2. The system of claim 1 , wherein provision of the kernel for execution by the target processor comprises either the target processor retrieving the kernel from a storage location or the host processor conveying the kernel to the target processor.
3. The system as recited in claim 1 , wherein the host processor operates an open computing language (OpenCL) runtime environment, wherein opening the binary comprises loading a master index table corresponding to the binary into a memory of the host processor, and wherein retrieving the given kernel from the binary comprises looking up the given kernel in the master index table to determine a location of the given kernel within the binary.
4. The system as recited in claim 1 , wherein the host processor is a central processing unit (CPU), the target processor is a graphics processing unit (GPU), and wherein the GPU comprises a plurality of processing elements.
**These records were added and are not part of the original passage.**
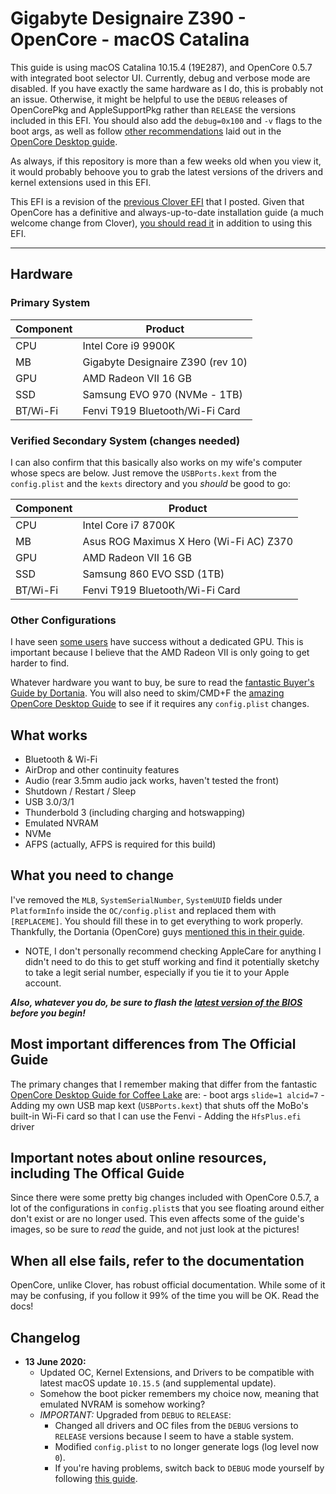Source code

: # Gigabyte Designaire Z390 - OpenCore - macOS Catalina

This guide is using macOS Catalina 10.15.4 (19E287), and OpenCore 0.5.7 with integrated boot selector UI. Currently, debug and verbose mode are disabled. If you have exactly the same hardware as I do, this is probably not an issue. Otherwise, it might be helpful to use the `DEBUG` releases of OpenCorePkg and AppleSupportPkg rather than `RELEASE` the versions included in this EFI. You should also add the `debug=0x100` and `-v` flags to the boot args, as well as follow [other recommendations](https://desktop.dortania.ml/config.plist/coffee-lake.html#nvram) laid out in the [OpenCore Desktop guide](https://desktop.dortania.ml/).

As always, if this repository is more than a few weeks old when you view it, it would probably behoove you to grab the latest versions of the drivers and kernel extensions used in this EFI.

This EFI is a revision of the [previous Clover EFI](https://github.com/baughmann/Catalina-Gigabyte-Designare-Z390-i9-9900k-EFI) that I posted. Given that OpenCore has a definitive and always-up-to-date installation guide (a much welcome change from Clover), [you should read it](https://dortania.github.io/OpenCore-Desktop-Guide/) in addition to using this EFI.

---

## Hardware
### Primary System
|Component|Product|
|---|---|
|CPU|Intel Core i9 9900K|
|MB|Gigabyte Designaire Z390 (rev 10)|
|GPU|AMD Radeon VII 16 GB|
|SSD|Samsung EVO 970 (NVMe - 1TB)|
|BT/Wi-Fi|Fenvi T919 Bluetooth/Wi-Fi Card|

### Verified Secondary System (changes needed)
I can also confirm that this basically also works on my wife's computer whose specs are below. Just remove the `USBPorts.kext` from the `config.plist` and the `kexts` directory and you *should* be good to go:

|Component|Product|
|---|---|
|CPU|Intel Core i7 8700K
|MB|Asus ROG Maximus X Hero (Wi-Fi AC) Z370|
|GPU|AMD Radeon VII 16 GB|
|SSD|Samsung 860 EVO SSD (1TB)|
|BT/Wi-Fi|Fenvi T919 Bluetooth/Wi-Fi Card|


### Other Configurations
I have seen [some users](https://github.com/baughmann/Catalina-Gigabyte-Designare-Z390-i9-9900k-EFI/issues/1) have success without a dedicated GPU. This is important because I believe that the AMD Radeon VII is only going to get harder to find.

Whatever hardware you want to buy, be sure to read the [fantastic Buyer's Guide by Dortania](https://dortania.github.io/GPU-Buyers-Guide/). You will also need to skim/CMD+F the [amazing OpenCore Desktop Guide](https://dortania.github.io/OpenCore-Desktop-Guide/config.plist/coffee-lake.html) to see if it requires any `config.plist` changes.

## What works
- Bluetooth & Wi-Fi
- AirDrop and other continuity features
- Audio (rear 3.5mm audio jack works, haven't tested the front)
- Shutdown / Restart / Sleep
- USB 3.0/3/1
- Thunderbold 3 (including charging and hotswapping)
- Emulated NVRAM
- NVMe
- AFPS (actually, AFPS is required for this build)

## What you need to change
I've removed the `MLB`, `SystemSerialNumber`, `SystemUUID` fields under `PlatformInfo` inside the `OC/config.plist` and replaced them with `[REPLACEME]`. You should fill these in to get everything to work properly. Thankfully, the Dortania (OpenCore) guys [mentioned this in their guide](https://dortania.github.io/OpenCore-Desktop-Guide/post-install/iservices.html#generate-a-new-serial). 
- NOTE, I don't personally recommend checking AppleCare for anything I didn't need to do this to get stuff working and find it potentially sketchy to take a legit serial number, especially if you tie it to your Apple account.

***Also, whatever you do, be sure to flash the [latest version of the BIOS](https://www.gigabyte.com/us/Motherboard/Z390-DESIGNARE-rev-10/support#support-dl-bios) before you begin!***

## Most important differences from The Official Guide
The primary changes that I remember making that differ from the fantastic [OpenCore Desktop Guide for Coffee Lake](https://dortania.github.io/OpenCore-Desktop-Guide/config.plist/coffee-lake.html) are:
    - boot args `slide=1 alcid=7`
    - Adding my own USB map kext (`USBPorts.kext`) that shuts off the MoBo's built-in Wi-Fi card so that I can use the Fenvi
    - Adding the `HfsPlus.efi` driver

## Important notes about online resources, including The Offical Guide
Since there were some pretty big changes included with OpenCore 0.5.7, a lot of the configurations in `config.plist`s that you see floating around either don't exist or are no longer used. This even affects some of the guide's images, so be sure to *read* the guide, and not just look at the pictures!

## When all else fails, refer to the documentation
OpenCore, unlike Clover, has robust official documentation. While some of it may be confusing, if you follow it 99% of the time you will be OK. Read the docs!

## Changelog
- **13 June 2020:** 
    - Updated OC, Kernel Extensions, and Drivers to be compatible with latest macOS update `10.15.5` (and supplemental update). 
    - Somehow the boot picker remembers my choice now, meaning that emulated NVRAM is somehow working?
    - *IMPORTANT:* Upgraded from `DEBUG` to `RELEASE`:
        - Changed all drivers and OC files from the `DEBUG` versions to `RELEASE` versions because I seem to have a stable system.
        - Modified `config.plist` to no longer generate logs (log level now `0`).
        - If you're having problems, switch back to `DEBUG` mode yourself by following [this guide](https://dortania.github.io/OpenCore-Desktop-Guide/troubleshooting/debug.html).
5. The system as recited in claim 1 , wherein the source code is written in open computing language (OpenCL).
6. The system as recited in claim 1 , wherein compiling the pre-compiled library from a first intermediate representation into a binary comprises compiling the first intermediate representation into a second intermediate representation and then compiling the second intermediate representation into the binary.
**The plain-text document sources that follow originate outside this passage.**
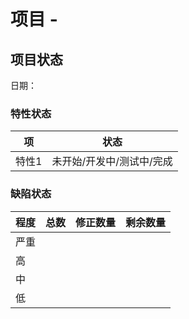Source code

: # 项目 - <Project Name>

## 项目状态
日期：

### 特性状态
| 项    | 状态                      |
| ----- | ------------------------- |
| 特性1 | 未开始/开发中/测试中/完成 |

### 缺陷状态
| 程度 | 总数 | 修正数量 | 剩余数量 |
| ---- | ---- | -------- | -------- |
| 严重 |      |          |          |
| 高   |      |          |          |
| 中   |      |          |          |
| 低   |      |          |          |
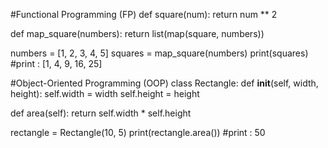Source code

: 
#Functional Programming (FP)
def square(num):
  return num ** 2

def map_square(numbers):
  return list(map(square, numbers))

numbers = [1, 2, 3, 4, 5]
squares = map_square(numbers)
print(squares)  #print : [1, 4, 9, 16, 25]


#Object-Oriented Programming (OOP)
class Rectangle:
  def __init__(self, width, height):
    self.width = width
    self.height = height

  def area(self):
    return self.width * self.height

rectangle = Rectangle(10, 5)
print(rectangle.area()) #print : 50

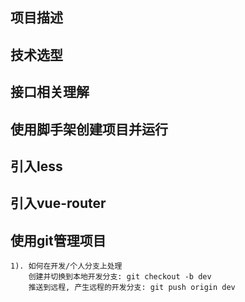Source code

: ## 项目描述

## 技术选型

## 接口相关理解

## 使用脚手架创建项目并运行



## 引入less

## 引入vue-router

## 使用git管理项目
    1). 如何在开发/个人分支上处理
        创建并切换到本地开发分支: git checkout -b dev
        推送到远程, 产生远程的开发分支: git push origin dev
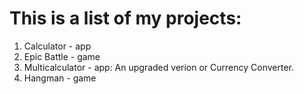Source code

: # This is a list of my projects:

1. Calculator - app
2. Epic Battle - game
3. Multicalculator - app: An upgraded verion or Currency Converter.
4. Hangman - game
7. The system as recited in claim 1 , wherein the first intermediate representation of the pre-compiled library is encrypted, and wherein the host processor is configured to decrypt the first intermediate representation prior to compiling the first intermediate representation into a binary.
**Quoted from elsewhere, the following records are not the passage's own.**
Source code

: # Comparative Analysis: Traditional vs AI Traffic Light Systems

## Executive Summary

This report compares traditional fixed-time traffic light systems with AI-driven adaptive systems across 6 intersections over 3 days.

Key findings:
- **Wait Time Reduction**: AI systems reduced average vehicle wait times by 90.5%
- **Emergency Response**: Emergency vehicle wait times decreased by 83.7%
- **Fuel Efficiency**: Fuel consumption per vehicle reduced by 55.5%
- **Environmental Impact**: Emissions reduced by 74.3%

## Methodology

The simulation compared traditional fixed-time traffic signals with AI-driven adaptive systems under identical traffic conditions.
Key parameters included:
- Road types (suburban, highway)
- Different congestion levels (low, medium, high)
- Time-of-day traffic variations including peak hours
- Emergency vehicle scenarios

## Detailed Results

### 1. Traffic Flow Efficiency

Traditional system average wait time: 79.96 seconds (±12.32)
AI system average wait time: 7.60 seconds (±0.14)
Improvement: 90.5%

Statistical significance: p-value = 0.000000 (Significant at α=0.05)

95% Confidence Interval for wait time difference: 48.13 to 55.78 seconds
8. The system as recited in claim 1 , wherein the first intermediate representation is a low level virtual machine (LLVM) intermediate representation.
9. A method comprising:
compiling an intermediate representation of a library into a binary, wherein the binary is targeted to a specific target processor;
retrieving a kernel from the binary responsive to detecting a request for the kernel; and
executing the kernel on the specific target processor.
10. The method as recited in claim 9 , wherein retrieving a kernel from the binary comprises:
loading a master index table corresponding to the binary into a memory of the CPU; and
retrieving location information for the kernel from the master index table.
11. The method as recited in claim 9 , wherein the specific target processor is a graphics processing unit (GPU).
12. The method as recited in claim 9 , wherein the library comprises a plurality of kernels.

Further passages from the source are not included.